Lezioni di Magia III

 

La classe ormai era ridotta a tre soli membri.

Uno gnomo, un elfo e una donna.

Della classe numerosa che aveva iniziato quel difficile corso, solo loro tre erano riusciti a superare le due prove a cui l’insegnante li aveva fino ad ora sottoposti. Gli studenti avevano iniziato a temere quel nuovo insegnante, così severo e spietato. Non parliamo poi della lezione successiva alla sua nomina ad Arcimago! Quel nuovo bastone sembrava averlo reso praticamente onnipresente, cosciente di ogni singolo avvenimento svoltosi sotto il tetto dell’Accademia.

E ora, il giorno della terza lezione era arrivato.

Al secondo rintocco della campana, come previsto, la porta dell’aula si aprì, e gli studenti scattarono in piedi in segno di rispetto. La porta si richiuse… senza aver fatto entrare nessuno.

Gli studenti osservavano sbigottiti la scena.

“Che sia in ritardo?” sussurrò lo gnomo, con voce così bassa da risultare appena udibile. –ma che ritardo e ritardo… la porta si è mossa, la faccenda mi puzza- comunicò telepaticamente l’elfo agli altri due compagni. La donna, spaventata, si guardava intorno, come alla ricerca di qualcosa.

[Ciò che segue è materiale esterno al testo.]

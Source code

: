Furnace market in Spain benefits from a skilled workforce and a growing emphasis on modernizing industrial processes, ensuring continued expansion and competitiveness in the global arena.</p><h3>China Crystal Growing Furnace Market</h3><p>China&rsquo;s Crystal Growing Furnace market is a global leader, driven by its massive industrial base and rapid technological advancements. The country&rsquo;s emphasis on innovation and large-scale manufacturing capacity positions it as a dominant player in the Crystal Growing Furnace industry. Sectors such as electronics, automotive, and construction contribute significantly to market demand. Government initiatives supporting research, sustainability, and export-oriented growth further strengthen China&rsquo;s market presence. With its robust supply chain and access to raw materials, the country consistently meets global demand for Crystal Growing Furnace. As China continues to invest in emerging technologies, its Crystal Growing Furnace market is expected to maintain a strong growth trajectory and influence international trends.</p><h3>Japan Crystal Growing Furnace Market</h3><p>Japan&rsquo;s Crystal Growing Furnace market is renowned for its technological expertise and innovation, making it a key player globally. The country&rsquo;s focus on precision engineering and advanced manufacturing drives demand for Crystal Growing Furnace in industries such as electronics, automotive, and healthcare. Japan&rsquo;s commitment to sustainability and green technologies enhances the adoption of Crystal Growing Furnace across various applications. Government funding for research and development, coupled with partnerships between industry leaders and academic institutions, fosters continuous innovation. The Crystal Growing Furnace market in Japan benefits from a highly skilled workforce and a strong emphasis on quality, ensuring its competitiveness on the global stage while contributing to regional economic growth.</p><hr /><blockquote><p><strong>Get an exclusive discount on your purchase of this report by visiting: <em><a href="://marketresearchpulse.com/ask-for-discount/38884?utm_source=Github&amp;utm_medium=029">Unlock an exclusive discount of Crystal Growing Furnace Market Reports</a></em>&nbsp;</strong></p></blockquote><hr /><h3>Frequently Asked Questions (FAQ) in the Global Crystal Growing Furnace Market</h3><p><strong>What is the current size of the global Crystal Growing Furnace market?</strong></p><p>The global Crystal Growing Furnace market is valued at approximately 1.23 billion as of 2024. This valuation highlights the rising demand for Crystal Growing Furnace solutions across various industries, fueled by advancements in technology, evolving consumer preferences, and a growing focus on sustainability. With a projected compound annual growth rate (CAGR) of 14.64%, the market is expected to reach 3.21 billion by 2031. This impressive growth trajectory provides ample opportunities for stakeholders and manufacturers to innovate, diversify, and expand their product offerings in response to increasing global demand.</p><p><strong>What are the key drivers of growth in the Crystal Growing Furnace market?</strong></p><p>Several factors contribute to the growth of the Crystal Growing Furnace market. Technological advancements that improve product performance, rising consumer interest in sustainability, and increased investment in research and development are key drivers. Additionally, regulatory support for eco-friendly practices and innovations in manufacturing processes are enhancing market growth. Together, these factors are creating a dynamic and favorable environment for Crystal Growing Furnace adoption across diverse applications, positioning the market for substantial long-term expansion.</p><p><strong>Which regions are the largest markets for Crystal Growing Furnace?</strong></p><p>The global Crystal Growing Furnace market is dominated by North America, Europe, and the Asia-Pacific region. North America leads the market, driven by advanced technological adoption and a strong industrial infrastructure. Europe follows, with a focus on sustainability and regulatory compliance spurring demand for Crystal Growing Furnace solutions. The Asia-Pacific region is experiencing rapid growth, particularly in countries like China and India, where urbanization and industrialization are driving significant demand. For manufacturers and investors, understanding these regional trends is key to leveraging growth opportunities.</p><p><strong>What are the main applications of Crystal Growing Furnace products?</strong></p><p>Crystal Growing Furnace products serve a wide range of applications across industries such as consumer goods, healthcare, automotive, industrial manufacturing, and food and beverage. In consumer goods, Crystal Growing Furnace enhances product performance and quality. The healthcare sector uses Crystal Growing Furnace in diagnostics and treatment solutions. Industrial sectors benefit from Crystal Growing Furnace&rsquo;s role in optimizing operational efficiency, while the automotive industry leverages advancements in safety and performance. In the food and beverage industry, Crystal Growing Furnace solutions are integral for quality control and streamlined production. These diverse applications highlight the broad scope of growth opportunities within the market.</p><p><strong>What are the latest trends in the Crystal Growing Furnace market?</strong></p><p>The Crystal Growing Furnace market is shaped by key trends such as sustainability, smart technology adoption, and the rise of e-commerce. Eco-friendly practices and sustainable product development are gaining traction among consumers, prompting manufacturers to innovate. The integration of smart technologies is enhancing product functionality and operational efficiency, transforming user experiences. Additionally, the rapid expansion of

Tutti notarono la sfera fiammeggiante diretta verso di loro, a partire dalla cattedra, un istante troppo tardi.

L’elfo, forse grazie alla naturale agilità della sua razza, balzò lateralmente e venne colpito solo in parte dall’esplosione. Lo gnomo venne scaraventato in aria dall’esplosione, mentre la donna rotolava a terra cercando di spegnere i suoi abiti in fiamme.

Nel rumore successivo all’attacco, una voce sembrò levarsi da davanti alla cattedra al centro della sala, anche se non vi era nessuno visibile.

 

“Uccidere non significa solo togliere la vita. Io sto cercando di distruggere la vostra vecchia personalità, per trasformarvi a tutti gli effetti in veri Maghi. E non lo faccio per me, ma lo faccio nel nome della Gilda in cui avete avuto l’onore di essere accolti, in voce delle tue capacità. Gilda che è posta sotto la mia responsabilità, e di conseguenza tutti voi siete sotto la mia responsabilità. La vostra istruzione ricade sotto la mia giurisdizione, e mi occuperò personalmente dei passaggi sempre più raffinati a cui un vero Mago deve essere pronto.”

 

I tre studenti, più o meno recuperate le forze, si disposero in posizione da combattimento.

 

Kheratus, al centro della sala, era pronto.